*WORK INSTRUCTIONS*. Only lines containing the word "Интернету" are needed; pull them out of the material.

*EXERCISE DATA*.
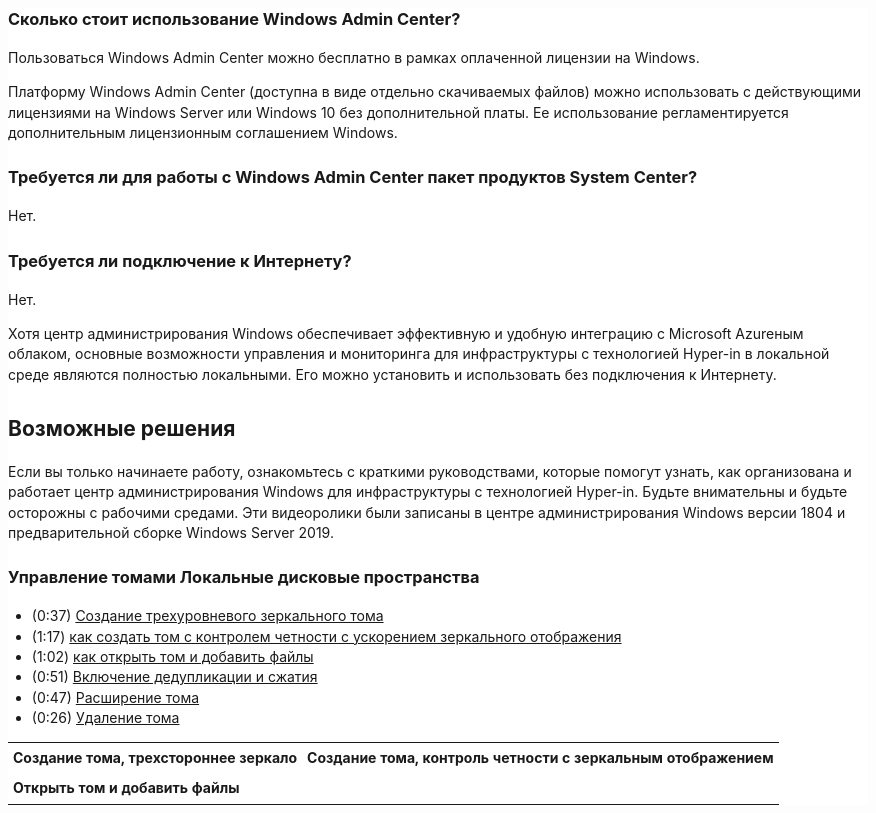 ### <a name="how-much-does-it-cost-to-use-windows-admin-center"></a>Сколько стоит использование Windows Admin Center?

Пользоваться Windows Admin Center можно бесплатно в рамках оплаченной лицензии на Windows.

Платформу Windows Admin Center (доступна в виде отдельно скачиваемых файлов) можно использовать с действующими лицензиями на Windows Server или Windows 10 без дополнительной платы. Ее использование регламентируется дополнительным лицензионным соглашением Windows.

### <a name="does-windows-admin-center-require-system-center"></a>Требуется ли для работы с Windows Admin Center пакет продуктов System Center?

Нет.

### <a name="does-it-require-an-internet-connection"></a>Требуется ли подключение к Интернету?

Нет.

Хотя центр администрирования Windows обеспечивает эффективную и удобную интеграцию с Microsoft Azureным облаком, основные возможности управления и мониторинга для инфраструктуры с технологией Hyper-in в локальной среде являются полностью локальными. Его можно установить и использовать без подключения к Интернету.

## <a name="things-to-try"></a>Возможные решения

Если вы только начинаете работу, ознакомьтесь с краткими руководствами, которые помогут узнать, как организована и работает центр администрирования Windows для инфраструктуры с технологией Hyper-in. Будьте внимательны и будьте осторожны с рабочими средами. Эти видеоролики были записаны в центре администрирования Windows версии 1804 и предварительной сборке Windows Server 2019.

### <a name="manage-storage-spaces-direct-volumes"></a>Управление томами Локальные дисковые пространства

<ul>
               <li>(0:37) <a href="https://youtu.be/o66etKq70N8">Создание трехуровневого зеркального тома</a></li>
               <li>(1:17) <a href="https://youtu.be/R72QHudqWpE">как создать том с контролем четности с ускорением зеркального отображения</a></li>
               <li>(1:02) <a href="https://youtu.be/j59z7ulohs4">как открыть том и добавить файлы</a></li>
               <li>(0:51) <a href="https://youtu.be/PRibTacyKko">Включение дедупликации и сжатия</a></li>
               <li>(0:47) <a href="https://youtu.be/hqyBzipBoTI">Расширение тома</a></li>
               <li>(0:26) <a href="https://youtu.be/DbjF8r2F6Jo">Удаление тома</a></li>
</ul>

<table>
    <tr style="border: 0;">
        <td style="padding: 5px; border: 0;">
            <strong>Создание тома, трехстороннее зеркало</strong>
            <iframe width="375" height="210" src="https://www.youtube-nocookie.com/embed/o66etKq70N8" frameborder="0" allow="autoplay; encrypted-media" allowfullscreen="allowfullscreen"></iframe>
        </td>
        <td style="padding: 5px; border: 0;">
            <strong>Создание тома, контроль четности с зеркальным отображением</strong>
            <iframe width="375" height="210" src="https://www.youtube-nocookie.com/embed/R72QHudqWpE" frameborder="0" allow="autoplay; encrypted-media" allowfullscreen="allowfullscreen"></iframe>
        </td>
    </tr>
    <tr style="border: 0;">
        <td style="padding: 5px; border: 0;">
            <strong>Открыть том и добавить файлы</strong>
            <iframe width="375" height="210" src="https://www.youtube-nocookie.com/embed/j59z7ulohs4" frameborder="0" allow="autoplay; encrypted-media" allowfullscreen="allowfullscreen"></iframe>
        </td>
        <td style="padding: 5px; border: 0;">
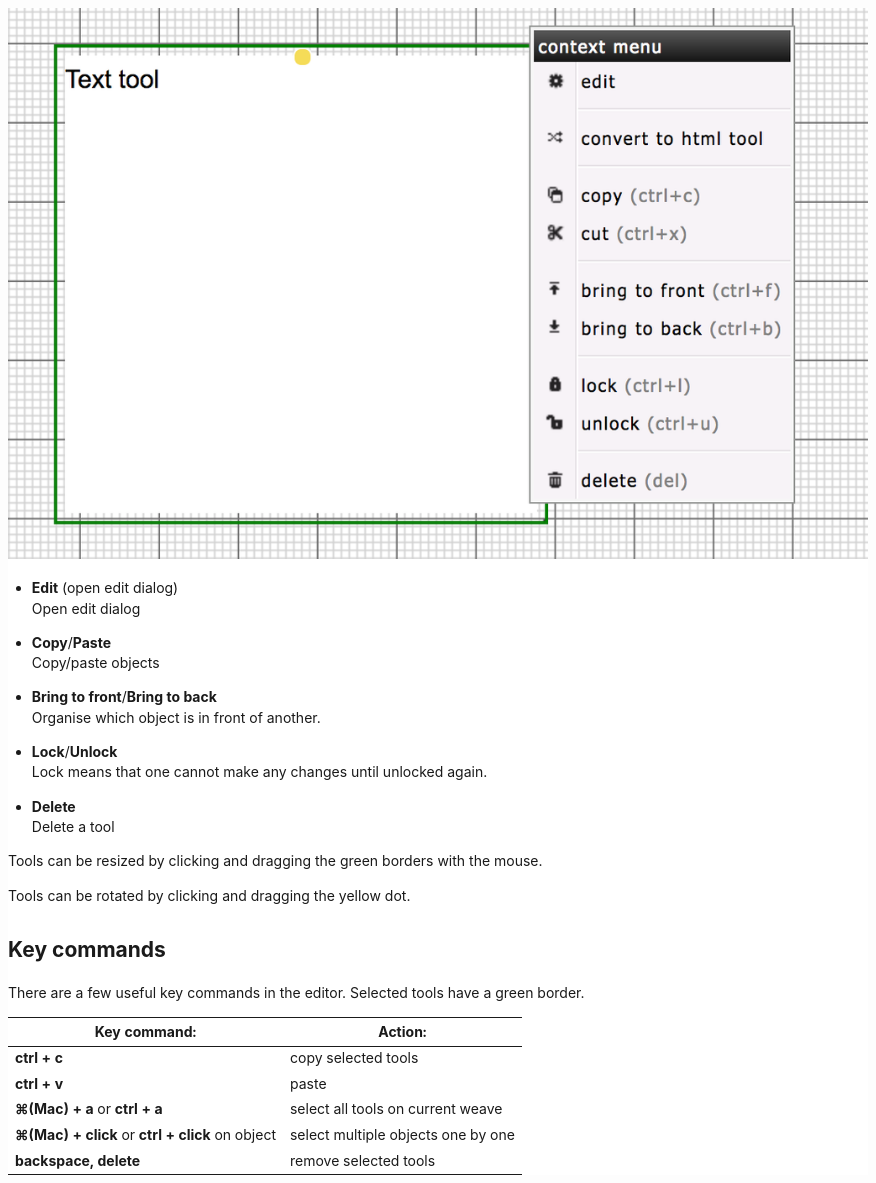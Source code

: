 ![context menu](images/context-menu.png "context menu")

* __Edit__ (open edit dialog)  
Open edit dialog

* __Copy__/__Paste__  
Copy/paste objects

* __Bring to front__/__Bring to back__  
Organise which object is in front of another.

* __Lock__/__Unlock__  
Lock means that one cannot make any changes until unlocked again.

* __Delete__  
Delete a tool


Tools can be resized by clicking and dragging the green borders with the mouse.

Tools can be rotated by clicking and dragging the yellow dot.

## Key commands

There are a few useful key commands in the editor. Selected tools have a green border.

| __Key command:__                                         			| __Action:__						      |
| ------------------------------------------------------------- 	| --------------------------------------- |
| __ctrl + c__ 				 							   			| copy selected tools  					  |
| __ctrl + v__             								   			| paste 								  |
| __&#8984;(Mac) + a__ or __ctrl + a__ 				   				| select all tools on current weave   	  |
| __&#8984;(Mac) + click__ or __ctrl + click__ on object 			| select multiple objects one by one      |
| __backspace, delete__    		                           			| remove selected tools                   |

*EXERCISE SOLUTION*.
### <a name="does-it-require-an-internet-connection"></a>Требуется ли подключение к Интернету?
Хотя центр администрирования Windows обеспечивает эффективную и удобную интеграцию с Microsoft Azureным облаком, основные возможности управления и мониторинга для инфраструктуры с технологией Hyper-in в локальной среде являются полностью локальными. Его можно установить и использовать без подключения к Интернету.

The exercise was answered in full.